Conceptually, all FDA-regulated medical products meet the definition of “drug” under section 201(g) of the FD&C Act, due to the broader scope of the drug definition. For a medical product also to meet the more restrictive device definition under section 201(h) of the FD&C Act, it must (i) be “an instrument, apparatus, implement, machine, contrivance, implant, in vitro reagent, or other similar or related article,” and (ii) “not achieve its primary intended purposes through chemical action within or on the body of man or other animals” and (iii) “not [be] dependent upon being metabolized for the achievement of its primary intended purposes” (emphasis added).
The sponsor presumably has the most complete information relevant to how its proposed product achieves its primary intended purpose(s). Sponsors seeking a classification determination should present all available data and other information potentially relevant to that determination (without regard to whether the data or information supports the sponsor’s preferred outcome). For example, for a sponsor seeking to classify its proposed product as a device, those data should demonstrate that its product meets the definition of a device.
At the classification stage, sponsors would not be expected to have gathered sufficient data to demonstrate that their proposed product meets the applicable marketing authorization standard (e.g., data demonstrating effectiveness). Therefore, the focus of FDA’s classification analysis is on how the product would be expected to achieve its primary intended purposes, assuming it is capable of achieving its primary intended purposes at all. FDA will use its best scientific judgment to evaluate all available information relevant to the classification determination, including information submitted by the sponsor or available in the literature.

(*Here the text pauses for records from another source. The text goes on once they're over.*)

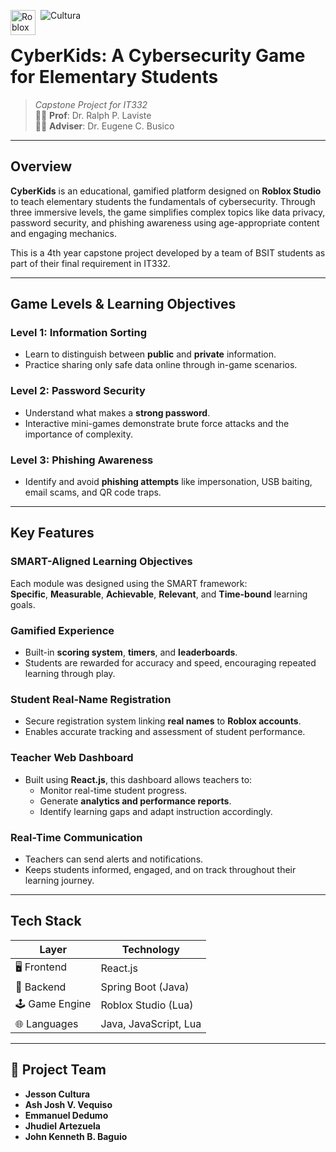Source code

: <img src="https://skillicons.dev/icons?i=react,spring" alt="Cultura"> <img align="left" alt="Roblox" width="40px" style="padding-right:5px;" src="https://github.com/user-attachments/assets/c04693fb-42c7-45aa-a3e5-4fd2fb5d00e9" />




# CyberKids: A Cybersecurity Game for Elementary Students

>  _Capstone Project for IT332_  
> 👩‍🏫 **Prof**: Dr. Ralph P. Laviste  
> 🧑‍🏫 **Adviser**: Dr. Eugene C. Busico

---

## Overview

**CyberKids** is an educational, gamified platform designed on **Roblox Studio** to teach elementary students the fundamentals of cybersecurity. Through three immersive levels, the game simplifies complex topics like data privacy, password security, and phishing awareness using age-appropriate content and engaging mechanics.

This is a 4th year capstone project developed by a team of BSIT students as part of their final requirement in IT332.

---

## Game Levels & Learning Objectives

### Level 1: Information Sorting
- Learn to distinguish between **public** and **private** information.
- Practice sharing only safe data online through in-game scenarios.

### Level 2: Password Security
- Understand what makes a **strong password**.
- Interactive mini-games demonstrate brute force attacks and the importance of complexity.

### Level 3: Phishing Awareness
- Identify and avoid **phishing attempts** like impersonation, USB baiting, email scams, and QR code traps.

---

## Key Features

### SMART-Aligned Learning Objectives
Each module was designed using the SMART framework:  
**Specific**, **Measurable**, **Achievable**, **Relevant**, and **Time-bound** learning goals.

### Gamified Experience
- Built-in **scoring system**, **timers**, and **leaderboards**.
- Students are rewarded for accuracy and speed, encouraging repeated learning through play.

### Student Real-Name Registration
- Secure registration system linking **real names** to **Roblox accounts**.
- Enables accurate tracking and assessment of student performance.

### Teacher Web Dashboard
- Built using **React.js**, this dashboard allows teachers to:
  - Monitor real-time student progress.
  - Generate **analytics and performance reports**.
  - Identify learning gaps and adapt instruction accordingly.

### Real-Time Communication
- Teachers can send alerts and notifications.
- Keeps students informed, engaged, and on track throughout their learning journey.

---

## Tech Stack

| Layer        | Technology         |
|--------------|--------------------|
| 🖥️ Frontend   | React.js           |
| 🧠 Backend    | Spring Boot (Java) |
| 🕹️ Game Engine | Roblox Studio (Lua) |
| 🌐 Languages  | Java, JavaScript, Lua |

---

## 👥 Project Team

- **Jesson Cultura**  
- **Ash Josh V. Vequiso**  
- **Emmanuel Dedumo**  
- **Jhudiel Artezuela**  
- **John Kenneth B. Baguio**


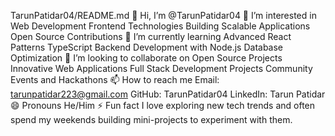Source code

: TarunPatidar04/README.md
👋 Hi, I’m @TarunPatidar04
👀 I’m interested in
Web Development
Frontend Technologies
Building Scalable Applications
Open Source Contributions
🌱 I’m currently learning
Advanced React Patterns
TypeScript
Backend Development with Node.js
Database Optimization
💞️ I’m looking to collaborate on
Open Source Projects
Innovative Web Applications
Full Stack Development Projects
Community Events and Hackathons
📫 How to reach me
Email: tarunpatidar223@gmail.com
GitHub: TarunPatidar04
LinkedIn: Tarun Patidar
😄 Pronouns
He/Him
⚡ Fun fact
I love exploring new tech trends and often spend my weekends building mini-projects to experiment with them.

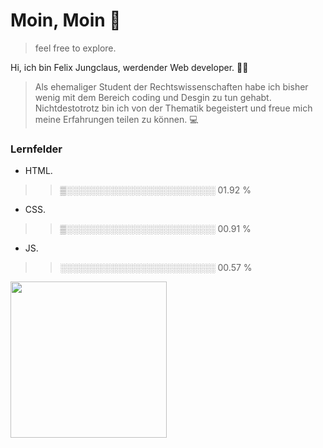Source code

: # Moin, Moin :wave:

> feel free to explore. 

Hi, ich bin Felix Jungclaus, werdender Web developer. 🧑‍🎓 

> Als ehemaliger Student der Rechtswissenschaften habe ich bisher wenig mit dem Bereich coding und Desgin zu tun gehabt. 
Nichtdestotrotz bin ich von der Thematik begeistert und freue mich meine Erfahrungen teilen zu können. 💻

### Lernfelder

- HTML.  
>>▒░░░░░░░░░░░░░░░░░░░░░░░░   01.92 %
- CSS.   
>>▒░░░░░░░░░░░░░░░░░░░░░░░░   00.91 %
- JS.   
>>░░░░░░░░░░░░░░░░░░░░░░░░░   00.57 %
      
<img src="https://images.unsplash.com/photo-1519645480282-2bcc997ba3b0?ixlib=rb-4.0.3&ixid=MnwxMjA3fDB8MHxwaG90by1wYWdlfHx8fGVufDB8fHx8&auto=format&fit=crop&w=677&q=80" width="250"/>
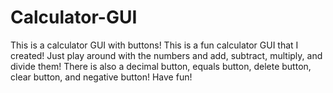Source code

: # Calculator-GUI
This is a calculator GUI with buttons!
This is a fun calculator GUI that I created!
Just play around with the numbers and add, subtract, multiply, and divide them!
There is also a decimal button, equals button, delete button, clear button, and negative button!
Have fun!
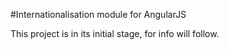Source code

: #Internationalisation module for AngularJS

This project is in its initial stage, for info will follow.
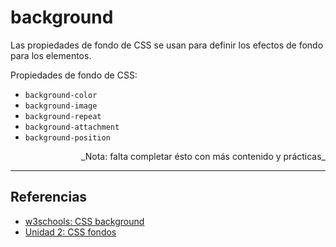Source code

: # background

Las propiedades de fondo de CSS se usan para definir los efectos de fondo para los elementos. 

Propiedades de fondo de CSS:

* `background-color`
* `background-image`
* `background-repeat`
* `background-attachment`
* `background-position`

<div align="right">_Nota: falta completar ésto con más contenido y prácticas_</div>

***

## Referencias

* [w3schools: CSS background](https://www.w3schools.com/css/css_background.asp)
* [Unidad 2: CSS fondos](/u/unidad2.md#fondos)
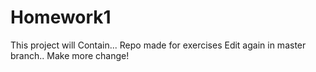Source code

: # Homework1
This project will Contain...
Repo made for exercises
Edit again in master branch.. 
Make more change!
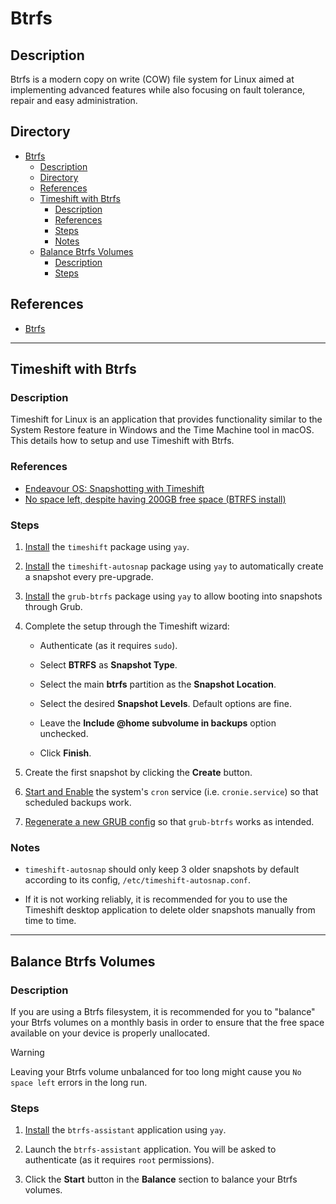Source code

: # Btrfs

## Description

Btrfs is a modern copy on write (COW) file system for Linux aimed at implementing advanced features while also focusing on fault tolerance, repair and easy administration.

## Directory

- [Btrfs](#btrfs)
  - [Description](#description)
  - [Directory](#directory)
  - [References](#references)
  - [Timeshift with Btrfs](#timeshift-with-btrfs)
    - [Description](#description-1)
    - [References](#references-1)
    - [Steps](#steps)
    - [Notes](#notes)
  - [Balance Btrfs Volumes](#balance-btrfs-volumes)
    - [Description](#description-2)
    - [Steps](#steps-1)

## References

- [Btrfs](https://wiki.archlinux.org/title/btrfs)

---

## Timeshift with Btrfs

### Description

Timeshift for Linux is an application that provides functionality similar to the System Restore feature in Windows and the Time Machine tool in macOS. This details how to setup and use Timeshift with Btrfs.

### References

- [Endeavour OS: Snapshotting with Timeshift](https://youtu.be/7wtxnlWwP7w)
- [No space left, despite having 200GB free space (BTRFS install)](https://forum.endeavouros.com/t/no-space-left-despite-having-200gb-free-space-btrfs-install/42875)

### Steps

1. [Install](yay.md#install) the `timeshift` package using `yay`.

2. [Install](yay.md#install) the `timeshift-autosnap` package using `yay` to automatically create a snapshot every pre-upgrade.

3. [Install](yay.md#install) the `grub-btrfs` package using `yay` to allow booting into snapshots through Grub.

4. Complete the setup through the Timeshift wizard:

   - Authenticate (as it requires `sudo`).

   - Select **BTRFS** as **Snapshot Type**.

   - Select the main **btrfs** partition as the **Snapshot Location**.

   - Select the desired **Snapshot Levels**. Default options are fine.

   - Leave the **Include @home subvolume in backups** option unchecked.

   - Click **Finish**.

5. Create the first snapshot by clicking the **Create** button.

6. [Start and Enable](autostart.md#start-and-enable-service) the system's `cron` service (i.e. `cronie.service`) so that scheduled backups work.

7. [Regenerate a new GRUB config](grub.md#generate-grub-config) so that `grub-btrfs` works as intended.

### Notes

- `timeshift-autosnap` should only keep 3 older snapshots by default according to its config, `/etc/timeshift-autosnap.conf`.

- If it is not working reliably, it is recommended for you to use the Timeshift desktop application to delete older snapshots manually from time to time.

---

## Balance Btrfs Volumes

### Description

If you are using a Btrfs filesystem, it is recommended for you to "balance" your Btrfs volumes on a monthly basis in order to ensure that the free space available on your device is properly unallocated.

> [!WARNING]  
> Leaving your Btrfs volume unbalanced for too long might cause you `No space left` errors in the long run.

### Steps

1. [Install](yay.md#install) the `btrfs-assistant` application using `yay`.

2. Launch the `btrfs-assistant` application. You will be asked to authenticate (as it requires `root` permissions).

3. Click the **Start** button in the **Balance** section to balance your Btrfs volumes.
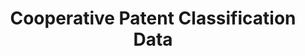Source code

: ---
layout: default
bigquery: https://console.cloud.google.com/bigquery?p=patents-public-data&d=cpc&page=dataset
citation: '“Cooperative Patent Classification” by the EPO and USPTO, for public use. '
contributors: EPO, USPTO
cost: None
description: Cooperative Patent Classification Data contains the scheme and definitions
  of the Cooperative Patent Classification system for classifying patent documents.
  The CPC is the result of a partnership between the EPO and the USPTO in their joint
  effort to develop a common, internationally compatible classification system for
  technical documents, in particular patent publications, which will be used by both
  offices in the patent granting process
documentation: https://www.cooperativepatentclassification.org/cpcSchemeAndDefinitions
last_edit: 04/10/2022, 10:27:41
location: https://www.cooperativepatentclassification.org/index
maintained_by: USPTO, EPO
schema_fields:
- informative_references
- glossary
- sizeCache
- additional_only
- symbol
- childGroups
- ipc_concordant
- breakdownCode
- child_groups
- title_full
- title_part
- applicationReferences
- definition
- breakdown_code
- level
- residualReferences
- date_revised
- status
- synonyms
- titlePart
- notAllocatable
- ipcConcordant
- children
- informativeReferences
- titleFull
- not_allocatable
- residual_references
- application_references
- dateRevised
- limitingReferences
- parents
- limiting_references
shortname: cooperative_patent_classification
tags:
- patents
- science
title: Cooperative Patent Classification Data
uuid: 984374a7-16e9-4b35-9445-458daceb01bf
---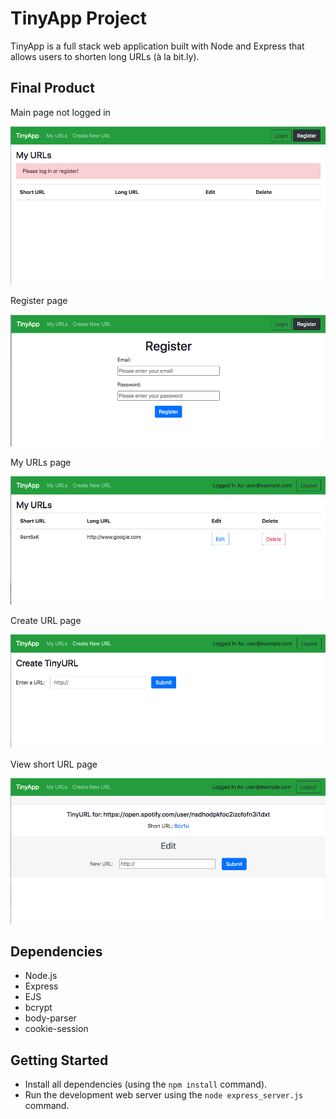 # TinyApp Project

TinyApp is a full stack web application built with Node and Express that allows users to shorten long URLs (à la bit.ly).

## Final Product

Main page not logged in

!["Main page not logged in"](./1.png)

Register page

!["Register page"](./2.png)

My URLs page

!["My URLs page"](./3.png)

Create URL page

!["Create URL page"](./4.png)

View short URL page

!["View short URL page"](./5.png)

## Dependencies

- Node.js
- Express
- EJS
- bcrypt
- body-parser
- cookie-session

## Getting Started

- Install all dependencies (using the `npm install` command).
- Run the development web server using the `node express_server.js` command.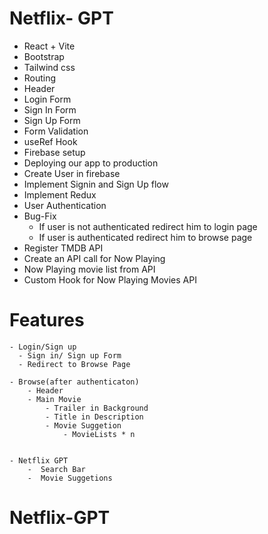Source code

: # Netflix- GPT

- React + Vite
- Bootstrap
- Tailwind css
- Routing
- Header
- Login Form
- Sign In Form
- Sign Up Form
- Form Validation
- useRef Hook
- Firebase setup
- Deploying our app to production
- Create User in firebase
- Implement Signin and Sign Up flow
- Implement Redux
- User Authentication
- Bug-Fix
    - If user is not authenticated redirect him to login page
    - If user is authenticated redirect him to browse page
- Register TMDB API
- Create an API call for Now Playing    
- Now Playing movie list from API
- Custom Hook for Now Playing Movies API

# Features

    - Login/Sign up
      - Sign in/ Sign up Form
      - Redirect to Browse Page

    - Browse(after authenticaton)
        - Header
        - Main Movie
            - Trailer in Background
            - Title in Description
            - Movie Suggetion
                - MovieLists * n


    - Netflix GPT
        -  Search Bar
        -  Movie Suggetions
# Netflix-GPT
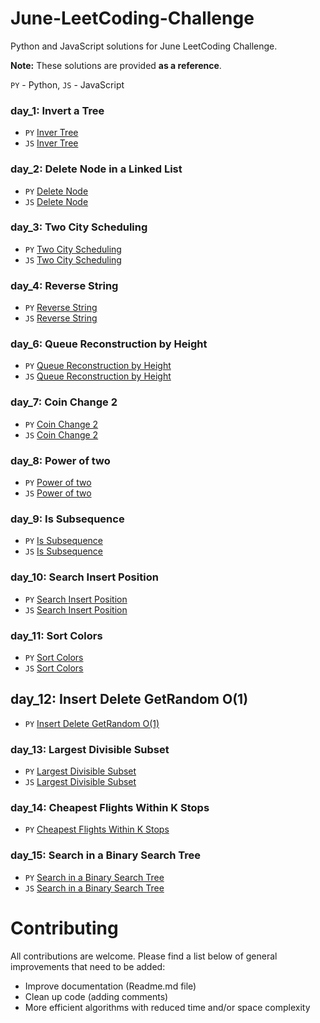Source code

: # June-LeetCoding-Challenge
Python and JavaScript solutions for June LeetCoding Challenge. 

**Note:** These solutions are provided **as a reference**.


`PY` - Python, `JS` - JavaScript
### day_1: Invert a Tree

- `PY` [Inver Tree](/day_1/invert_tree.py)
- `JS` [Inver Tree](/day_1/invert_tree.js) 

### day_2: Delete Node in a Linked List

- `PY` [Delete Node](/day_2/delete_node.py)
- `JS` [Delete Node](/day_2/delete_node.js) 

### day_3: Two City Scheduling

- `PY` [Two City Scheduling](/day_3/two_cities_scheduling.py)
- `JS` [Two City Scheduling](/day_3/two_cities_scheduling.js) 

### day_4: Reverse String

- `PY` [Reverse String](/day_4/reverse_string.py)
- `JS` [Reverse String](/day_4/reverse_string.js) 

### day_6: Queue Reconstruction by Height

- `PY` [Queue Reconstruction by Height](/day_6/queue_reconstruction_by_height.py)
- `JS` [Queue Reconstruction by Height](/day_6/queue_reconstruction_by_height.js) 

### day_7: Coin Change 2

- `PY` [Coin Change 2](/day_7/coin_change_2.py)
- `JS` [Coin Change 2](/day_7/change_coin_2.js) 

### day_8: Power of two

- `PY` [Power of two](/day_8/power_of_2.py)
- `JS` [Power of two](/day_8/power_of_2.js) 

### day_9: Is Subsequence

- `PY` [Is Subsequence](/day_9/is_subsequence.py)
- `JS` [Is Subsequence](/day_9/is_subsequence.js) 

### day_10: Search Insert Position

- `PY` [Search Insert Position](/day_10/search_insert_position.py)
- `JS` [Search Insert Position](/day_10/search_insert_position.js) 

### day_11: Sort Colors

- `PY` [Sort Colors](/day_11/sort_colors.py)
- `JS` [Sort Colors](/day_11/sort_colors.js) 

## day_12: Insert Delete GetRandom O(1)

- `PY` [Insert Delete GetRandom O(1)](/day_12/insert_delete_O(1).py)

### day_13: Largest Divisible Subset

- `PY` [Largest Divisible Subset](/day_13/largest_divisible_subset.py)
- `JS` [Largest Divisible Subset](/day_13/largest_divible_subset.js) 

### day_14: Cheapest Flights Within K Stops

- `PY` [Cheapest Flights Within K Stops](/day_14/cheapest_flights_within_K_stops.py)

### day_15: Search in a Binary Search Tree

- `PY` [Search in a Binary Search Tree](/day_15/search_in_a_binary_search_tree.py)
- `JS` [Search in a Binary Search Tree](/day_15/search_in_a_binary_search_tree.js)

# Contributing

All contributions are welcome. Please find a list below of general improvements that need to be added:
- Improve documentation (Readme.md file)
- Clean up code (adding comments)
- More efficient algorithms with reduced time and/or space complexity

The following discussion presents the Agency’s current thinking on certain issues that arise with respect to the statutory definition of device.
1. “Similar or related article” in the definition of device
The first clause of the device definition provides that the term “means an instrument, apparatus, implement, machine, contrivance, implant, in vitro reagent, or other similar or related article . . .” (emphasis added). The issue of whether a product may be considered a “similar or related article” under this clause can arise, for example, with regard to products in liquid, semi-liquid, gel, gas, or powder form. In some cases, such products are appropriately considered “similar or related articles,” and may be classified as devices, so long as they also satisfy the remainder of the device definition under section 201(h) of the FD&C Act, including the chemical action exclusion discussed in section III.B.3 below. This could be the case, for example, for gels or powders put on the skin as a barrier, gases used as space fillers, or liquids used to clean either surgical instruments or contact lenses.
2. “Primary intended purposes” in the definition of device
Most often, in determining whether a product meets the device definition, questions arise concerning the exclusionary clause of the definition, which provides that a device is a product “which does not achieve its primary intended purposes through chemical action within or on the body of man or other animals . . . .” 11 A product that has chemical action could be a device if it does not achieve its primary intended purposes through that chemical action.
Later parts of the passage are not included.